Start of DATA PROVIDED

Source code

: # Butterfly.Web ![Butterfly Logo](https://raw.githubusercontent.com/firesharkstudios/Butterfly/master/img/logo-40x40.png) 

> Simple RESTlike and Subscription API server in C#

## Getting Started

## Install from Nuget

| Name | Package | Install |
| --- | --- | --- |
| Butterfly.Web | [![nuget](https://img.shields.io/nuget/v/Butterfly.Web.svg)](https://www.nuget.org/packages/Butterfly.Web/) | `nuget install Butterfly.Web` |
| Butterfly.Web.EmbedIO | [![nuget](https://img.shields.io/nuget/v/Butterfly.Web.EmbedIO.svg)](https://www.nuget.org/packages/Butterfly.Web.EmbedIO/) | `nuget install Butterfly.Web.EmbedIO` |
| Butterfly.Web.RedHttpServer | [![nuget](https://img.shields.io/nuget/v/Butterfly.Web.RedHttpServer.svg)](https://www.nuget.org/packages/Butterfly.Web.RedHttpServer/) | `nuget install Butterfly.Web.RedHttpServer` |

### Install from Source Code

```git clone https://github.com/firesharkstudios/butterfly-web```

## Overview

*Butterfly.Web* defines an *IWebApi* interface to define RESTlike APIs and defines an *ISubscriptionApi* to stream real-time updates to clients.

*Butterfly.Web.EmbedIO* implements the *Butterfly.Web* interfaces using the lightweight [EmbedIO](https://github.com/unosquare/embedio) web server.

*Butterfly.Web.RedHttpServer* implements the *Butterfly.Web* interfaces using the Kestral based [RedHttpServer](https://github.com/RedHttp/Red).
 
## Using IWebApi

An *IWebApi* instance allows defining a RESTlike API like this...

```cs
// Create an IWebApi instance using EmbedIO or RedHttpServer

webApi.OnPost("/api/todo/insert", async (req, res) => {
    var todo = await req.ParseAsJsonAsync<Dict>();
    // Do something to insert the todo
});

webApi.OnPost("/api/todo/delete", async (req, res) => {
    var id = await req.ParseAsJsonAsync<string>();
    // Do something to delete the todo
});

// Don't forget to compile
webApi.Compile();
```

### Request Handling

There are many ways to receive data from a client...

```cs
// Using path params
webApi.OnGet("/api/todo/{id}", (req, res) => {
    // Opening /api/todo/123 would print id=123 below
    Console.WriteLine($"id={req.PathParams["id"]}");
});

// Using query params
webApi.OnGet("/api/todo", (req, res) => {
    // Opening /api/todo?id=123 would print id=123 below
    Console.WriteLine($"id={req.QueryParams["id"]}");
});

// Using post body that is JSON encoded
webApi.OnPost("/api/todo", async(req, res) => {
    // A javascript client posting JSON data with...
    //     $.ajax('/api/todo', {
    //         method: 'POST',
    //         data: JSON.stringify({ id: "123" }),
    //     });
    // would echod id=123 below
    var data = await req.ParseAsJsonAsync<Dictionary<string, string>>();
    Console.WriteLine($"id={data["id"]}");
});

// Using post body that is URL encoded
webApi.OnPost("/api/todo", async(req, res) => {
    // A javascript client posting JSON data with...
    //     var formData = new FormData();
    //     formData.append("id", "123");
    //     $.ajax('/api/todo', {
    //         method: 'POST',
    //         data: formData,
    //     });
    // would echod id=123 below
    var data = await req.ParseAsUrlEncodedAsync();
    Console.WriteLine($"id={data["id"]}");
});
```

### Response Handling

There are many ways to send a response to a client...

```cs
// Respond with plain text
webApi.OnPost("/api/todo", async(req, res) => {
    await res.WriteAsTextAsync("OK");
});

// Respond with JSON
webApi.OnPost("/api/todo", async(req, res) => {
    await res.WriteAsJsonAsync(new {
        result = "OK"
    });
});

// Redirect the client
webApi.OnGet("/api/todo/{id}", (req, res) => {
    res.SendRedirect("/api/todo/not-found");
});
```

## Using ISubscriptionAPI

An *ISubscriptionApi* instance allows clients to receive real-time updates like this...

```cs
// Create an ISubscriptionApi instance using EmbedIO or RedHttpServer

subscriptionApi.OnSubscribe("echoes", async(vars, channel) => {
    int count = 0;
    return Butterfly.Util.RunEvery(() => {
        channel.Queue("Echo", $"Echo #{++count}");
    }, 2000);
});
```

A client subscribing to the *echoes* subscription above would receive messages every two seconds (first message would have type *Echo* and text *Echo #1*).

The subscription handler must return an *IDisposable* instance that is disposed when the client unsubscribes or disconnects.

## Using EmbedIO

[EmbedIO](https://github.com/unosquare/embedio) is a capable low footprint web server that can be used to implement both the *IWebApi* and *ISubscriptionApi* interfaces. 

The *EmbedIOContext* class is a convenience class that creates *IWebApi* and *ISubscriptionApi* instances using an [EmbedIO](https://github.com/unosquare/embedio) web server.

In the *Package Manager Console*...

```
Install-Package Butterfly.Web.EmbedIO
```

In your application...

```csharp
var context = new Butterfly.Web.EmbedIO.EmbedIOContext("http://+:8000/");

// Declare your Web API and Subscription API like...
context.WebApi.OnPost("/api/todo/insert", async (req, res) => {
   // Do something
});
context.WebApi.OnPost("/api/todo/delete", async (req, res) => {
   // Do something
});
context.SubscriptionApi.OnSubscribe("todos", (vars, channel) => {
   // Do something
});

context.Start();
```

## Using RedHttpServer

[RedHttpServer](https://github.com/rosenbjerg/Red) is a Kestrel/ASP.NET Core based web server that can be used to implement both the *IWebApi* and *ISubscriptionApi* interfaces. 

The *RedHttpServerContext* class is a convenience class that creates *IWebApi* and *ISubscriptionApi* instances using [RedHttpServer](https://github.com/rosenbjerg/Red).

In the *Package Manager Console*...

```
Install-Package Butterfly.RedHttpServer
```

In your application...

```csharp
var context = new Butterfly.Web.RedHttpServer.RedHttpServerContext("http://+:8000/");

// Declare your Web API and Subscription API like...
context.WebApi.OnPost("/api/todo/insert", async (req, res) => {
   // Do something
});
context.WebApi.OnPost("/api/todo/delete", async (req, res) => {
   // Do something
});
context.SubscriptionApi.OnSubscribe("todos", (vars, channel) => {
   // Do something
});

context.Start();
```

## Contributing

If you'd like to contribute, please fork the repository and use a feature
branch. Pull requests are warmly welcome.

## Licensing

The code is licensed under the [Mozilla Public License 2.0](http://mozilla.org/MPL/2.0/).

End of DATA PROVIDED

A verbatim copy of the listing is to be returned in full.

ANSWER =>
Source code

: # Butterfly.Web ![Butterfly Logo](https://raw.githubusercontent.com/firesharkstudios/Butterfly/master/img/logo-40x40.png) 

> Simple RESTlike and Subscription API server in C#

## Getting Started

## Install from Nuget

| Name | Package | Install |
| --- | --- | --- |
| Butterfly.Web | [![nuget](https://img.shields.io/nuget/v/Butterfly.Web.svg)](https://www.nuget.org/packages/Butterfly.Web/) | `nuget install Butterfly.Web` |
| Butterfly.Web.EmbedIO | [![nuget](https://img.shields.io/nuget/v/Butterfly.Web.EmbedIO.svg)](https://www.nuget.org/packages/Butterfly.Web.EmbedIO/) | `nuget install Butterfly.Web.EmbedIO` |
| Butterfly.Web.RedHttpServer | [![nuget](https://img.shields.io/nuget/v/Butterfly.Web.RedHttpServer.svg)](https://www.nuget.org/packages/Butterfly.Web.RedHttpServer/) | `nuget install Butterfly.Web.RedHttpServer` |

### Install from Source Code

```git clone https://github.com/firesharkstudios/butterfly-web```

## Overview

*Butterfly.Web* defines an *IWebApi* interface to define RESTlike APIs and defines an *ISubscriptionApi* to stream real-time updates to clients.

*Butterfly.Web.EmbedIO* implements the *Butterfly.Web* interfaces using the lightweight [EmbedIO](https://github.com/unosquare/embedio) web server.

*Butterfly.Web.RedHttpServer* implements the *Butterfly.Web* interfaces using the Kestral based [RedHttpServer](https://github.com/RedHttp/Red).
 
## Using IWebApi

An *IWebApi* instance allows defining a RESTlike API like this...

```cs
// Create an IWebApi instance using EmbedIO or RedHttpServer

webApi.OnPost("/api/todo/insert", async (req, res) => {
    var todo = await req.ParseAsJsonAsync<Dict>();
    // Do something to insert the todo
});

webApi.OnPost("/api/todo/delete", async (req, res) => {
    var id = await req.ParseAsJsonAsync<string>();
    // Do something to delete the todo
});

// Don't forget to compile
webApi.Compile();
```

### Request Handling

There are many ways to receive data from a client...

```cs
// Using path params
webApi.OnGet("/api/todo/{id}", (req, res) => {
    // Opening /api/todo/123 would print id=123 below
    Console.WriteLine($"id={req.PathParams["id"]}");
});

// Using query params
webApi.OnGet("/api/todo", (req, res) => {
    // Opening /api/todo?id=123 would print id=123 below
    Console.WriteLine($"id={req.QueryParams["id"]}");
});

// Using post body that is JSON encoded
webApi.OnPost("/api/todo", async(req, res) => {
    // A javascript client posting JSON data with...
    //     $.ajax('/api/todo', {
    //         method: 'POST',
    //         data: JSON.stringify({ id: "123" }),
    //     });
    // would echod id=123 below
    var data = await req.ParseAsJsonAsync<Dictionary<string, string>>();
    Console.WriteLine($"id={data["id"]}");
});

// Using post body that is URL encoded
webApi.OnPost("/api/todo", async(req, res) => {
    // A javascript client posting JSON data with...
    //     var formData = new FormData();
    //     formData.append("id", "123");
    //     $.ajax('/api/todo', {
    //         method: 'POST',
    //         data: formData,
    //     });
    // would echod id=123 below
    var data = await req.ParseAsUrlEncodedAsync();
    Console.WriteLine($"id={data["id"]}");
});
```

### Response Handling

There are many ways to send a response to a client...

```cs
// Respond with plain text
webApi.OnPost("/api/todo", async(req, res) => {
    await res.WriteAsTextAsync("OK");
});

// Respond with JSON
webApi.OnPost("/api/todo", async(req, res) => {
    await res.WriteAsJsonAsync(new {
        result = "OK"
    });
});

// Redirect the client
webApi.OnGet("/api/todo/{id}", (req, res) => {
    res.SendRedirect("/api/todo/not-found");
});
```

## Using ISubscriptionAPI

An *ISubscriptionApi* instance allows clients to receive real-time updates like this...

```cs
// Create an ISubscriptionApi instance using EmbedIO or RedHttpServer

subscriptionApi.OnSubscribe("echoes", async(vars, channel) => {
    int count = 0;
    return Butterfly.Util.RunEvery(() => {
        channel.Queue("Echo", $"Echo #{++count}");
    }, 2000);
});
```

A client subscribing to the *echoes* subscription above would receive messages every two seconds (first message would have type *Echo* and text *Echo #1*).

The subscription handler must return an *IDisposable* instance that is disposed when the client unsubscribes or disconnects.

## Using EmbedIO

[EmbedIO](https://github.com/unosquare/embedio) is a capable low footprint web server that can be used to implement both the *IWebApi* and *ISubscriptionApi* interfaces. 

The *EmbedIOContext* class is a convenience class that creates *IWebApi* and *ISubscriptionApi* instances using an [EmbedIO](https://github.com/unosquare/embedio) web server.

In the *Package Manager Console*...

```
Install-Package Butterfly.Web.EmbedIO
```

In your application...

```csharp
var context = new Butterfly.Web.EmbedIO.EmbedIOContext("http://+:8000/");

// Declare your Web API and Subscription API like...
context.WebApi.OnPost("/api/todo/insert", async (req, res) => {
   // Do something
});
context.WebApi.OnPost("/api/todo/delete", async (req, res) => {
   // Do something
});
context.SubscriptionApi.OnSubscribe("todos", (vars, channel) => {
   // Do something
});

context.Start();
```

## Using RedHttpServer

[RedHttpServer](https://github.com/rosenbjerg/Red) is a Kestrel/ASP.NET Core based web server that can be used to implement both the *IWebApi* and *ISubscriptionApi* interfaces. 

The *RedHttpServerContext* class is a convenience class that creates *IWebApi* and *ISubscriptionApi* instances using [RedHttpServer](https://github.com/rosenbjerg/Red).

In the *Package Manager Console*...

```
Install-Package Butterfly.RedHttpServer
```

In your application...

```csharp
var context = new Butterfly.Web.RedHttpServer.RedHttpServerContext("http://+:8000/");

// Declare your Web API and Subscription API like...
context.WebApi.OnPost("/api/todo/insert", async (req, res) => {
   // Do something
});
context.WebApi.OnPost("/api/todo/delete", async (req, res) => {
   // Do something
});
context.SubscriptionApi.OnSubscribe("todos", (vars, channel) => {
   // Do something
});

context.Start();
```

## Contributing

If you'd like to contribute, please fork the repository and use a feature
branch. Pull requests are warmly welcome.

## Licensing

The code is licensed under the [Mozilla Public License 2.0](http://mozilla.org/MPL/2.0/).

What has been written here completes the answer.